Watch how All Round Supplies, an electrical infrastructure supplier, saved time by replacing Excel with Netstock.
5 The top stock management mistakes to avoid
Avoid these pitfalls to keep your stock management on track:
- Under-ordering or over-ordering: Failing to maintain optimal stock levels can hurt your business.
- Ignoring seasonal demand: Plan ahead for fluctuating demand during peak seasons.
- Manual data entry errors: Poor data can lead to incorrect stock forecasts and costly mistakes.
- Lack of automation: Manual processes are time-consuming and error-prone. Automated tools ensure better accuracy.
- Poor communication: Misalignment between teams can lead to stock imbalances.
Keir Surgical, a distributor of surgical supplies, says, “Supplier lead times were always a guess and based on a supplier’s full line as opposed to individual items. It took tedious amounts of time to work out our orders each month, and I would need to go back and check every row to make sure that the calculated number made sense based on the three or 6-months sales trend.”

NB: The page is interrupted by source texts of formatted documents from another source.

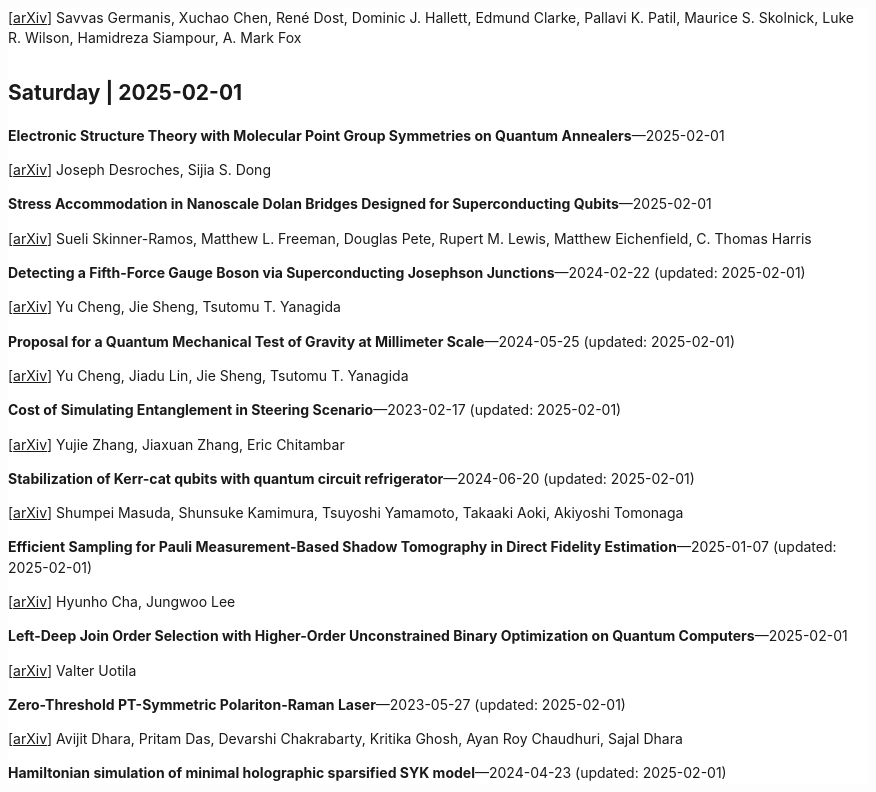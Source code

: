  [[arXiv](http://arxiv.org/abs/2502.00218v1)] Savvas Germanis, Xuchao Chen, René Dost, Dominic J. Hallett, Edmund Clarke, Pallavi K. Patil, Maurice S. Skolnick, Luke R. Wilson, Hamidreza Siampour, A. Mark Fox


## Saturday | 2025-02-01

<b>Electronic Structure Theory with Molecular Point Group Symmetries on Quantum Annealers</b>—2025-02-01

 [[arXiv](http://arxiv.org/abs/2502.00235v1)] Joseph Desroches, Sijia S. Dong


<b>Stress Accommodation in Nanoscale Dolan Bridges Designed for Superconducting Qubits</b>—2025-02-01

 [[arXiv](http://arxiv.org/abs/2502.00255v1)] Sueli Skinner-Ramos, Matthew L. Freeman, Douglas Pete, Rupert M. Lewis, Matthew Eichenfield, C. Thomas Harris


<b>Detecting a Fifth-Force Gauge Boson via Superconducting Josephson Junctions</b>—2024-02-22 (updated: 2025-02-01)

 [[arXiv](http://arxiv.org/abs/2402.14514v3)] Yu Cheng, Jie Sheng, Tsutomu T. Yanagida


<b>Proposal for a Quantum Mechanical Test of Gravity at Millimeter Scale</b>—2024-05-25 (updated: 2025-02-01)

 [[arXiv](http://arxiv.org/abs/2405.16222v2)] Yu Cheng, Jiadu Lin, Jie Sheng, Tsutomu T. Yanagida


<b>Cost of Simulating Entanglement in Steering Scenario</b>—2023-02-17 (updated: 2025-02-01)

 [[arXiv](http://arxiv.org/abs/2302.09060v3)] Yujie Zhang, Jiaxuan Zhang, Eric Chitambar


<b>Stabilization of Kerr-cat qubits with quantum circuit refrigerator</b>—2024-06-20 (updated: 2025-02-01)

 [[arXiv](http://arxiv.org/abs/2406.13957v2)] Shumpei Masuda, Shunsuke Kamimura, Tsuyoshi Yamamoto, Takaaki Aoki, Akiyoshi Tomonaga


<b>Efficient Sampling for Pauli Measurement-Based Shadow Tomography in Direct Fidelity Estimation</b>—2025-01-07 (updated: 2025-02-01)

 [[arXiv](http://arxiv.org/abs/2501.03512v3)] Hyunho Cha, Jungwoo Lee


<b>Left-Deep Join Order Selection with Higher-Order Unconstrained Binary Optimization on Quantum Computers</b>—2025-02-01

 [[arXiv](http://arxiv.org/abs/2502.00362v1)] Valter Uotila


<b>Zero-Threshold PT-Symmetric Polariton-Raman Laser</b>—2023-05-27 (updated: 2025-02-01)

 [[arXiv](http://arxiv.org/abs/2305.17475v5)] Avijit Dhara, Pritam Das, Devarshi Chakrabarty, Kritika Ghosh, Ayan Roy Chaudhuri, Sajal Dhara


<b>Hamiltonian simulation of minimal holographic sparsified SYK model</b>—2024-04-23 (updated: 2025-02-01)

6 How to improve your business’s stock management
Improving stock management is easier than you think with these strategies:
- Invest in the right technology: Automated insights and predictive planning can help you balance stock levels more efficiently.
- Use inventory management software: Real-time tracking, demand forecasting, and data-driven insights can streamline your operations.
- Leverage tools like Netstock: With features like real-time tracking and automated stock optimization, Netstock can help businesses reduce holding costs, prevent stock-outs, and ensure smooth operations.
Invest in technology that helps you predict and plan.
With the release of the Predictive Planning Suite, powered by AI, Netstock has also launched the Opportunity Engine™, a powerful new AI-powered tool. The Opportunity Engine is the ultimate digital assistant, designed to analyze all inventory data to quickly anticipate potential problems and provide recommendations in real-time, enabling customers to respond and rectify issues long before they become a problem.
What leads to optimal stock management?
- Regularly assessing stock management processes
- Identifying areas for enhancement, for example identifying slow-moving or obsolete stock
- Adapting strategies to changing market conditions and business needs
- Utilizing a management system to efficiently monitor, manage, and optimize stock levels, ensuring real-time inventory updates and preventing stock-outs
Effective stock management isn’t just about tracking numbers—it’s about making smarter decisions that drive profitability. Regularly reviewing your processes and adapting to changes in demand will keep your business ahead of the curve. By investing in the right tools and building strong relationships with suppliers, you’ll unlock the potential for smoother operations and sustained growth.